→ Recorded data
----------
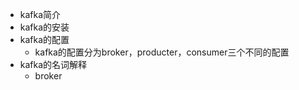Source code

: * kafka简介
* kafka的安装
* kafka的配置
  * kafka的配置分为broker，producter，consumer三个不同的配置
* kafka的名词解释
   * broker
----------
→ ASSIGNED TASK
Without including any pictures, copy every line above exactly.

→ ANSWER SECTION
Source code

: * kafka简介
* kafka的安装
* kafka的配置
  * kafka的配置分为broker，producter，consumer三个不同的配置
* kafka的名词解释
   * broker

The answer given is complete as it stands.